Also hangelt sie sich am Erinnerungsseil tiefer in die Zeit und sieht sich zwanzig Jahre jünger auf einer staubigen Straße in einem indischen Bergdorf.  Sie sitzt auf einem Stuhl am Rande der einzigen Straße, die durchs Dorf führt. Der Taxifahrer hat sie dort abgesetzt. Mitten in der Sonne 40 Grad. Er besorgt in der Autowerkstatt des Ortes, einem winzigen garagenartigen Gebäude mit Wellblechdach, ein wichtiges Ersatzteil, das sein altersschwaches Gefährt zum Weiterfahren überreden soll. Der Einbau dauert. Und während der langen Wartezeit flanieren die Dorfbewohnerinnen in einfachen, aber wunderschönen Saris mit ihren Männern und Kindern an unserer Liese, die auf dem Stuhl sitzt und in der Sonne brät, in langer Reihe vorbei.

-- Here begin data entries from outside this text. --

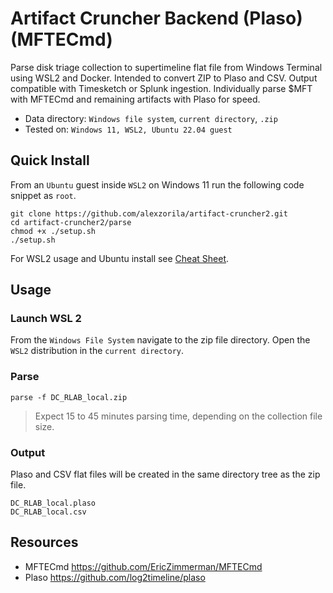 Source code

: # Artifact Cruncher Backend (Plaso) (MFTECmd)
Parse disk triage collection to supertimeline flat file from Windows Terminal using WSL2 and Docker. Intended to convert ZIP to Plaso and CSV. Output compatible with Timesketch or Splunk ingestion. Individually parse $MFT with MFTECmd and remaining artifacts with Plaso for speed.

* Data directory: `Windows file system`, `current directory`, `.zip`
* Tested on: `Windows 11, WSL2, Ubuntu 22.04 guest`

## Quick Install
From an `Ubuntu` guest inside `WSL2` on Windows 11 run the following code snippet as `root`.
```
git clone https://github.com/alexzorila/artifact-cruncher2.git
cd artifact-cruncher2/parse
chmod +x ./setup.sh
./setup.sh
```
For WSL2 usage and Ubuntu install see [Cheat Sheet](https://github.com/alexzorila/artifact-cruncher2/tree/main?tab=readme-ov-file#manage-wsl2-cheat-sheet).

## Usage
### Launch WSL 2
From the `Windows File System` navigate to the zip file directory. Open the `WSL2` distribution in the `current directory`.

### Parse
```
parse -f DC_RLAB_local.zip
```
> Expect 15 to 45 minutes parsing time, depending on the collection file size.

### Output
Plaso and CSV flat files will be created in the same directory tree as the zip file.

```
DC_RLAB_local.plaso
DC_RLAB_local.csv
```

## Resources
* MFTECmd https://github.com/EricZimmerman/MFTECmd
* Plaso https://github.com/log2timeline/plaso
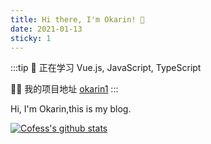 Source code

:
 ```yaml
---
title: Hi there, I'm Okarin! 👋
date: 2021-01-13
sticky: 1
---
```


:::tip
🌱 正在学习 Vue.js, JavaScript, TypeScript

👨‍💻 我的项目地址 [okarin1](https://github.com/okarin1)
:::

<!-- more -->

Hi, I'm Okarin,this is my blog.

[![Cofess's github stats](https://github-readme-stats.anuraghazra1.vercel.app/api?username=okarin1&show_icons=true&title_color=fff&icon_color=79ff97&text_color=9f9f9f&bg_color=151515)](https://github.com/okarin1)





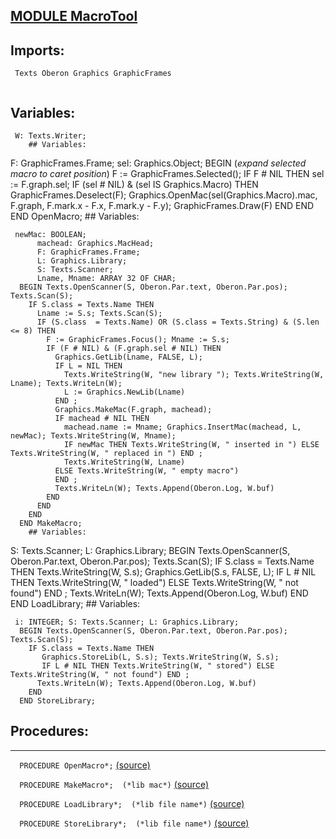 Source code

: 
## [MODULE MacroTool](https://github.com/io-core/Draw/blob/main/MacroTool.Mod)

  ## Imports:
` Texts Oberon Graphics GraphicFrames`

```
```
  ## Variables:
```
 W: Texts.Writer;
    ## Variables:
```
 F: GraphicFrames.Frame; sel: Graphics.Object;
  BEGIN (*expand selected macro to caret position*)
    F := GraphicFrames.Selected();
    IF F # NIL THEN
      sel := F.graph.sel;
      IF (sel # NIL) & (sel IS Graphics.Macro) THEN
        GraphicFrames.Deselect(F);
        Graphics.OpenMac(sel(Graphics.Macro).mac, F.graph, F.mark.x - F.x, F.mark.y - F.y);
        GraphicFrames.Draw(F)
      END
    END
  END OpenMacro;
    ## Variables:
```
 newMac: BOOLEAN;
      machead: Graphics.MacHead;
      F: GraphicFrames.Frame;
      L: Graphics.Library;
      S: Texts.Scanner;
      Lname, Mname: ARRAY 32 OF CHAR;
  BEGIN Texts.OpenScanner(S, Oberon.Par.text, Oberon.Par.pos); Texts.Scan(S);
    IF S.class = Texts.Name THEN
      Lname := S.s; Texts.Scan(S);
      IF (S.class  = Texts.Name) OR (S.class = Texts.String) & (S.len <= 8) THEN
        F := GraphicFrames.Focus(); Mname := S.s;
        IF (F # NIL) & (F.graph.sel # NIL) THEN
          Graphics.GetLib(Lname, FALSE, L);
          IF L = NIL THEN
            Texts.WriteString(W, "new library "); Texts.WriteString(W, Lname); Texts.WriteLn(W);
            L := Graphics.NewLib(Lname)
          END ;
          Graphics.MakeMac(F.graph, machead);
          IF machead # NIL THEN
            machead.name := Mname; Graphics.InsertMac(machead, L, newMac); Texts.WriteString(W, Mname);
            IF newMac THEN Texts.WriteString(W, " inserted in ") ELSE Texts.WriteString(W, " replaced in ") END ;
            Texts.WriteString(W, Lname)
          ELSE Texts.WriteString(W, " empty macro")
          END ;
          Texts.WriteLn(W); Texts.Append(Oberon.Log, W.buf)
        END
      END
    END
  END MakeMacro;
    ## Variables:
```
 S: Texts.Scanner; L: Graphics.Library;
  BEGIN Texts.OpenScanner(S, Oberon.Par.text, Oberon.Par.pos); Texts.Scan(S);
    IF S.class = Texts.Name THEN
      Texts.WriteString(W, S.s); Graphics.GetLib(S.s, FALSE, L);
      IF L # NIL THEN Texts.WriteString(W, " loaded") ELSE Texts.WriteString(W, " not found") END ;
      Texts.WriteLn(W); Texts.Append(Oberon.Log, W.buf)
    END
  END LoadLibrary;
    ## Variables:
```
 i: INTEGER; S: Texts.Scanner; L: Graphics.Library;
  BEGIN Texts.OpenScanner(S, Oberon.Par.text, Oberon.Par.pos); Texts.Scan(S);
    IF S.class = Texts.Name THEN
       Graphics.StoreLib(L, S.s); Texts.WriteString(W, S.s);
       IF L # NIL THEN Texts.WriteString(W, " stored") ELSE Texts.WriteString(W, " not found") END ;
      Texts.WriteLn(W); Texts.Append(Oberon.Log, W.buf)
    END
  END StoreLibrary;
```
## Procedures:
---

`  PROCEDURE OpenMacro*;` [(source)](https://github.com/io-core/Draw/blob/main/MacroTool.Mod#L5)


`  PROCEDURE MakeMacro*;  (*lib mac*)` [(source)](https://github.com/io-core/Draw/blob/main/MacroTool.Mod#L19)


`  PROCEDURE LoadLibrary*;  (*lib file name*)` [(source)](https://github.com/io-core/Draw/blob/main/MacroTool.Mod#L51)


`  PROCEDURE StoreLibrary*;  (*lib file name*)` [(source)](https://github.com/io-core/Draw/blob/main/MacroTool.Mod#L61)

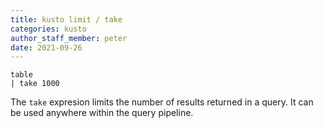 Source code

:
 ```yaml
---
title: kusto limit / take
categories: kusto
author_staff_member: peter
date: 2021-09-26
---
```



```kusto
table
| take 1000

```

The `take` expresion limits the number of results returned in a query. It can be used anywhere within the query pipeline. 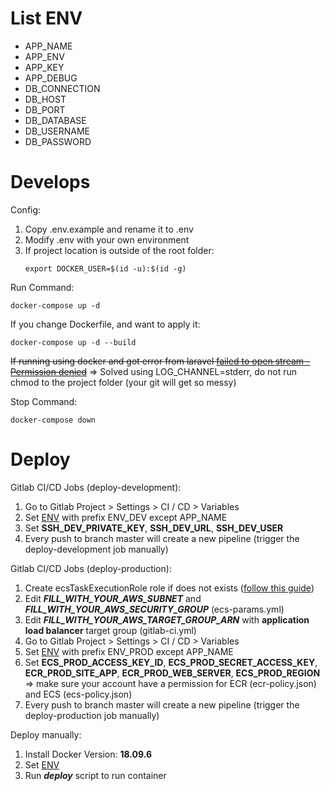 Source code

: # List ENV

* APP_NAME
* APP_ENV
* APP_KEY
* APP_DEBUG
* DB_CONNECTION
* DB_HOST
* DB_PORT
* DB_DATABASE
* DB_USERNAME
* DB_PASSWORD

# Develops

Config:

1. Copy .env.example and rename it to .env
2. Modify .env with your own environment
3. If project location is outside of the root folder:
    ```
    export DOCKER_USER=$(id -u):$(id -g)
    ```

Run Command:
```
docker-compose up -d
```

If you change Dockerfile, and want to apply it:
```
docker-compose up -d --build
```

~~If running using docker and got error from laravel [failed to open stream - Permission denied](https://stackoverflow.com/questions/50552970/laravel-docker-the-stream-or-file-var-www-html-storage-logs-laravel-log-co)~~ => Solved using LOG_CHANNEL=stderr, do not run chmod to the project folder (your git will get so messy)

Stop Command:

    docker-compose down

# Deploy

Gitlab CI/CD Jobs (deploy-development):
1. Go to Gitlab Project > Settings > CI / CD > Variables
2. Set [ENV](#list-env) with prefix ENV_DEV except APP_NAME
3. Set **SSH_DEV_PRIVATE_KEY**, **SSH_DEV_URL**, **SSH_DEV_USER**
4. Every push to branch master will create a new pipeline (trigger the deploy-development job manually)

Gitlab CI/CD Jobs (deploy-production):
1. Create ecsTaskExecutionRole role if does not exists ([follow this guide](https://docs.aws.amazon.com/en_us/AmazonECS/latest/developerguide/task_execution_IAM_role.html))
2. Edit **_FILL_WITH_YOUR_AWS_SUBNET_** and **_FILL_WITH_YOUR_AWS_SECURITY_GROUP_** (ecs-params.yml)
3. Edit **_FILL_WITH_YOUR_AWS_TARGET_GROUP_ARN_** with **application load balancer** target group (gitlab-ci.yml)
4. Go to Gitlab Project > Settings > CI / CD > Variables
5. Set [ENV](#list-env) with prefix ENV_PROD except APP_NAME
6. Set **ECS_PROD_ACCESS_KEY_ID**, **ECS_PROD_SECRET_ACCESS_KEY**, **ECR_PROD_SITE_APP**, **ECR_PROD_WEB_SERVER**, **ECS_PROD_REGION** => make sure your account have a permission for ECR (ecr-policy.json) and ECS (ecs-policy.json)
7. Every push to branch master will create a new pipeline (trigger the deploy-production job manually)

Deploy manually:
1. Install Docker Version: **18.09.6**
2. Set [ENV](#list-env)
3. Run **_deploy_** script to run container

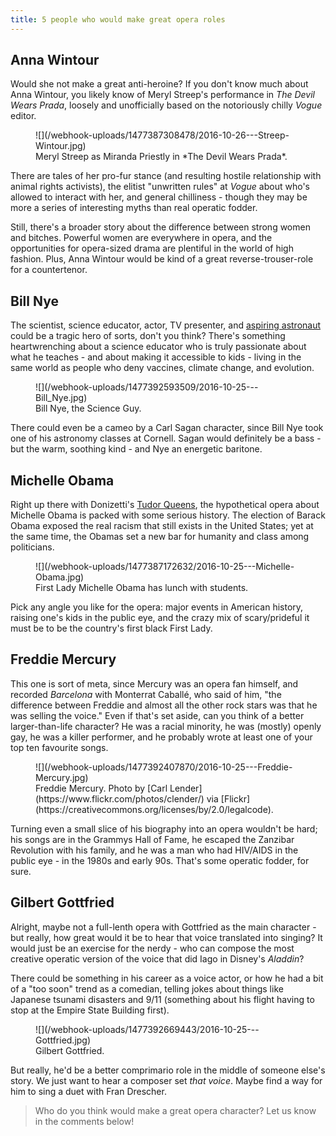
 ```yaml
---
title: 5 people who would make great opera roles
---
```


## Anna Wintour

Would she not make a great anti-heroine? If you don't know much about Anna Wintour, you likely know of Meryl Streep's performance in *The Devil Wears Prada*, loosely and unofficially based on the notoriously chilly *Vogue* editor. 

<figure data-type="image">
![](/webhook-uploads/1477387308478/2016-10-26---Streep-Wintour.jpg)
<figcaption>Meryl Streep as Miranda Priestly in *The Devil Wears Prada*.</figcaption>
</figure>

There are tales of her pro-fur stance (and resulting hostile relationship with animal rights activists), the elitist "unwritten rules" at *Vogue* about who's allowed to interact with her, and general chilliness - though they may be more a series of interesting myths than real operatic fodder. 

Still, there's a broader story about the difference between strong women and bitches. Powerful women are everywhere in opera, and the opportunities for opera-sized drama are plentiful in the world of high fashion. Plus, Anna Wintour would be kind of a great reverse-trouser-role for a countertenor.

## Bill Nye

The scientist, science educator, actor, TV presenter, and [aspiring astronaut](https://en.wikipedia.org/wiki/Bill_Nye#Career) could be a tragic hero of sorts, don't you think? There's something heartwrenching about a science educator who is truly passionate about what he teaches - and about making it accessible to kids - living in the same world as people who deny vaccines, climate change, and evolution. 

<figure data-type="image">
![](/webhook-uploads/1477392593509/2016-10-25---Bill_Nye.jpg)
<figcaption>Bill Nye, the Science Guy.</figcaption>
</figure>

There could even be a cameo by a Carl Sagan character, since Bill Nye took one of his astronomy classes at Cornell. Sagan would definitely be a bass - but the warm, soothing kind - and Nye an energetic baritone.

## Michelle Obama

Right up there with Donizetti's [Tudor Queens](http://www.nytimes.com/2013/09/18/arts/music/3-tudor-queens-each-with-her-own-unhappy-ending.html), the hypothetical opera about Michelle Obama is packed with some serious history. The election of Barack Obama exposed the real racism that still exists in the United States; yet at the same time, the Obamas set a new bar for humanity and class among politicians. 

<figure data-type="image">
![](/webhook-uploads/1477387172632/2016-10-25---Michelle-Obama.jpg)<figcaption>First Lady Michelle Obama has lunch with students.</figcaption>
</figure>

Pick any angle you like for the opera: major events in American history, raising one's kids in the public eye, and the crazy mix of scary/prideful it must be to be the country's first black First Lady.

## Freddie Mercury

This one is sort of meta, since Mercury was an opera fan himself, and recorded *Barcelona* with Monterrat Caballé, who said of him, "the difference between Freddie and almost all the other rock stars was that he was selling the voice." Even if that's set aside, can you think of a better larger-than-life character? He was a racial minority, he was (mostly) openly gay, he was a killer performer, and he probably wrote at least one of your top ten favourite songs. 

<figure data-type="image">
![](/webhook-uploads/1477392407870/2016-10-25---Freddie-Mercury.jpg)<figcaption>Freddie Mercury. Photo by [Carl Lender](https://www.flickr.com/photos/clender/) via [Flickr](https://creativecommons.org/licenses/by/2.0/legalcode).</figcaption>
</figure>

Turning even a small slice of his biography into an opera wouldn't be hard; his songs are in the Grammys Hall of Fame, he escaped the Zanzibar Revolution with his family, and he was a man who had HIV/AIDS in the public eye - in the 1980s and early 90s. That's some operatic fodder, for sure.

## Gilbert Gottfried

Alright, maybe not a full-lenth opera with Gottfried as the main character - but really, how great would it be to hear that voice translated into singing? It would just be an exercise for the nerdy - who can compose the most creative operatic version of the voice that did Iago in Disney's *Aladdin*?

There could be something in his career as a voice actor, or how he had a bit of a "too soon" trend as a comedian, telling jokes about things like Japanese tsunami disasters and 9/11 (something about his flight having to stop at the Empire State Building first).

<figure data-type="image">![](/webhook-uploads/1477392669443/2016-10-25---Gottfried.jpg)
<figcaption>Gilbert Gottfried.</figcaption>
</figure>

But really, he'd be a better comprimario role in the middle of someone else's story. We just want to hear a composer set *that voice*. Maybe find a way for him to sing a duet with Fran Drescher.

>Who do you think would make a great opera character? Let us know in the comments below!
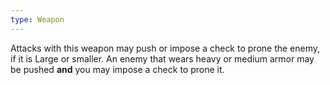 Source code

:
```yaml
---
type: Weapon
---
```

Attacks with this weapon may push or impose a check to prone the enemy, if it is Large or smaller. An enemy that wears heavy or medium armor may be pushed **and** you may impose a check to prone it.
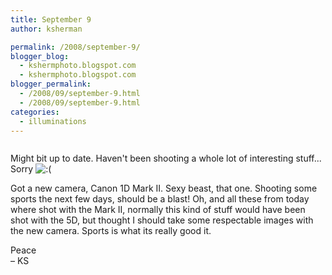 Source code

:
 ```yaml
---
title: September 9
author: ksherman

permalink: /2008/september-9/
blogger_blog:
  - kshermphoto.blogspot.com
  - kshermphoto.blogspot.com
blogger_permalink:
  - /2008/09/september-9.html
  - /2008/09/september-9.html
categories:
  - illuminations
---
```

<a href="http://1.bp.blogspot.com/_HTtVcKQt9f8/SMdNfQT-4vI/AAAAAAAAA8o/YVB0fhT4hgM/s1600-h/September9-001.jpg"><img style="cursor: pointer;" src="http://1.bp.blogspot.com/_HTtVcKQt9f8/SMdNfQT-4vI/AAAAAAAAA8o/YVB0fhT4hgM/s400/September9-001.jpg" alt="" id="BLOGGER_PHOTO_ID_5244245490446295794" border="0" /></a>  
<a href="http://3.bp.blogspot.com/_HTtVcKQt9f8/SMdNfmZ_HwI/AAAAAAAAA8w/EK-iyEpw9Uc/s1600-h/September9-002.jpg"><img style="cursor: pointer;" src="http://3.bp.blogspot.com/_HTtVcKQt9f8/SMdNfmZ_HwI/AAAAAAAAA8w/EK-iyEpw9Uc/s400/September9-002.jpg" alt="" id="BLOGGER_PHOTO_ID_5244245496377057026" border="0" /></a>  
<a href="http://1.bp.blogspot.com/_HTtVcKQt9f8/SMdNfzzAbpI/AAAAAAAAA84/4QXSh_fv_jA/s1600-h/September9-003.jpg"><img style="cursor: pointer;" src="http://1.bp.blogspot.com/_HTtVcKQt9f8/SMdNfzzAbpI/AAAAAAAAA84/4QXSh_fv_jA/s400/September9-003.jpg" alt="" id="BLOGGER_PHOTO_ID_5244245499971661458" border="0" /></a>  
<a href="http://1.bp.blogspot.com/_HTtVcKQt9f8/SMdNX_z01SI/AAAAAAAAA8A/76JrFFGOGlg/s1600-h/September9-004.jpg"><img style="cursor: pointer;" src="http://1.bp.blogspot.com/_HTtVcKQt9f8/SMdNX_z01SI/AAAAAAAAA8A/76JrFFGOGlg/s400/September9-004.jpg" alt="" id="BLOGGER_PHOTO_ID_5244245365757367586" border="0" /></a>  
<a href="http://1.bp.blogspot.com/_HTtVcKQt9f8/SMdNX1bsMnI/AAAAAAAAA8I/vqDcU_B1Djc/s1600-h/September9-005.jpg"><img style="cursor: pointer;" src="http://1.bp.blogspot.com/_HTtVcKQt9f8/SMdNX1bsMnI/AAAAAAAAA8I/vqDcU_B1Djc/s400/September9-005.jpg" alt="" id="BLOGGER_PHOTO_ID_5244245362971783794" border="0" /></a>  
<a href="http://4.bp.blogspot.com/_HTtVcKQt9f8/SMdNYFsOHfI/AAAAAAAAA8Q/YiPIYS6QbBU/s1600-h/September9-006.jpg"><img style="cursor: pointer;" src="http://4.bp.blogspot.com/_HTtVcKQt9f8/SMdNYFsOHfI/AAAAAAAAA8Q/YiPIYS6QbBU/s400/September9-006.jpg" alt="" id="BLOGGER_PHOTO_ID_5244245367336082930" border="0" /></a>  
<a href="http://3.bp.blogspot.com/_HTtVcKQt9f8/SMdNYYgAcyI/AAAAAAAAA8Y/TRwrBGLBOzo/s1600-h/September9-007.jpg"><img style="cursor: pointer;" src="http://3.bp.blogspot.com/_HTtVcKQt9f8/SMdNYYgAcyI/AAAAAAAAA8Y/TRwrBGLBOzo/s400/September9-007.jpg" alt="" id="BLOGGER_PHOTO_ID_5244245372385129250" border="0" /></a>  
<a href="http://1.bp.blogspot.com/_HTtVcKQt9f8/SMdNYmZ5ORI/AAAAAAAAA8g/bQ6gHCZPgu8/s1600-h/September9-008.jpg"><img style="cursor: pointer;" src="http://1.bp.blogspot.com/_HTtVcKQt9f8/SMdNYmZ5ORI/AAAAAAAAA8g/bQ6gHCZPgu8/s400/September9-008.jpg" alt="" id="BLOGGER_PHOTO_ID_5244245376117586194" border="0" /></a>

Might bit up to date. Haven't been shooting a whole lot of interesting stuff... Sorry <img src="http://kshermphoto.com/wp-includes/images/smilies/icon_sad.gif" alt=":(" class="wp-smiley" />

Got a new camera, Canon 1D Mark II. Sexy beast, that one. Shooting some sports the next few days, should be a blast! Oh, and all these from today where shot with the Mark II, normally this kind of stuff would have been shot with the 5D, but thought I should take some respectable images with the new camera. Sports is what its really good it.

Peace  
– KS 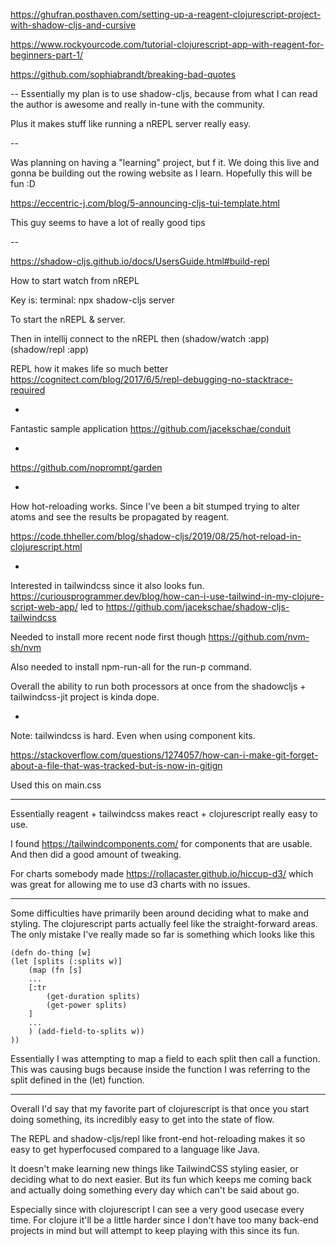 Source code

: https://ghufran.posthaven.com/setting-up-a-reagent-clojurescript-project-with-shadow-cljs-and-cursive

https://www.rockyourcode.com/tutorial-clojurescript-app-with-reagent-for-beginners-part-1/

https://github.com/sophiabrandt/breaking-bad-quotes

--
Essentially my plan is to use shadow-cljs, because from what I can read the author is awesome and really in-tune with the community.

Plus it makes stuff like running a nREPL server really easy.

--

Was planning on having a "learning" project, but f it. We doing this live and gonna be building out the rowing website as I learn. Hopefully this will be fun :D

https://eccentric-j.com/blog/5-announcing-cljs-tui-template.html

This guy seems to have a lot of really good tips

--

https://shadow-cljs.github.io/docs/UsersGuide.html#build-repl

How to start watch from nREPL

Key is:
terminal:
npx shadow-cljs server

To start the nREPL & server.

Then in intellij connect to the nREPL
then
(shadow/watch :app)
(shadow/repl :app)


REPL how it makes life so much better
https://cognitect.com/blog/2017/6/5/repl-debugging-no-stacktrace-required

-

Fantastic sample application
https://github.com/jacekschae/conduit

-

https://github.com/noprompt/garden

-

How hot-reloading works. Since I've been a bit stumped trying to alter atoms and see the results be propagated by reagent.

https://code.thheller.com/blog/shadow-cljs/2019/08/25/hot-reload-in-clojurescript.html

-

Interested in tailwindcss since it also looks fun. 
https://curiousprogrammer.dev/blog/how-can-i-use-tailwind-in-my-clojure-script-web-app/
led to https://github.com/jacekschae/shadow-cljs-tailwindcss

Needed to install more recent node first though
https://github.com/nvm-sh/nvm

Also needed to install npm-run-all for the run-p command.

Overall the ability to run both processors at once from the shadowcljs + tailwindcss-jit project is kinda dope.

-

Note: tailwindcss is hard. Even when using component kits.

https://stackoverflow.com/questions/1274057/how-can-i-make-git-forget-about-a-file-that-was-tracked-but-is-now-in-gitign

Used this on main.css

---

Essentially reagent + tailwindcss makes react + clojurescript really easy to use.

I found https://tailwindcomponents.com/ for components that are usable. And then did a good amount of tweaking.

For charts somebody made https://rollacaster.github.io/hiccup-d3/ which was great for allowing me to use d3 charts with no issues.

---

Some difficulties have primarily been around deciding what to make and styling. The clojurescript parts actually feel like the straight-forward areas. The only mistake I've really made so far is something which looks like this

```
(defn do-thing [w]
(let [splits (:splits w)]
    (map (fn [s]
    ...
    [:tr
        (get-duration splits)
        (get-power splits)
    ]
    ...
    ) (add-field-to-splits w)) 
))
```

Essentially I was attempting to map a field to each split then call a function. This was causing bugs because inside the function I was referring to the split defined in the (let) function.

---

Overall I'd say that my favorite part of clojurescript is that once you start doing something, its incredibly easy to get into the state of flow.

The REPL and shadow-cljs/repl like front-end hot-reloading makes it so easy to get hyperfocused compared to a language like Java.

It doesn't make learning new things like TailwindCSS styling easier, or deciding what to do next easier. But its fun which keeps me coming back and actually doing something every day which can't be said about go.

Especially since with clojurescript I can see a very good usecase every time. For clojure it'll be a little harder since I don't have too many back-end projects in mind but will attempt to keep playing with this since its fun.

Immer wieder. Kein Wort. Nur Blicke. Erstaunte Blicke. Verwunderung von Menschen, die in einem Bergdorf leben und selten, ganz selten Nichtinder sehen. Hierhin hat sich wahrscheinlich noch kein englisches Wort verirrt.

Das war ihr erster Tag im fernen Land, in dem die Menschen miteinander jede Menge Sprachen und Dialekte sprechen. Wortlose und wortreiche. Zur tatsächlichen landstrichübergreifenden Verständigung untereinander brauchten und brauchen sie Englisch. Lieschen liebt die Aussprache der dörflichen Inder von damals. Ein Singsang, dem sie stundenlang zuhören konnte, ohne sich zu langweilen.

Nur wenige der Geschäftsleute, die sie auf ihrer ersten Reise kennen lernte, hatten Visitenkarten. Und wenn, dann keine der Sorte Edelbert. Damals galt auch dort, oder vielleicht gerade dort, das Sein noch mehr als der Schein. Naja. Jedenfalls hatten sie keine Visitenkarten mit irreführenden Jobbezeichnungen, die eher der Vertuschung als der Bekanntmachung  dienten.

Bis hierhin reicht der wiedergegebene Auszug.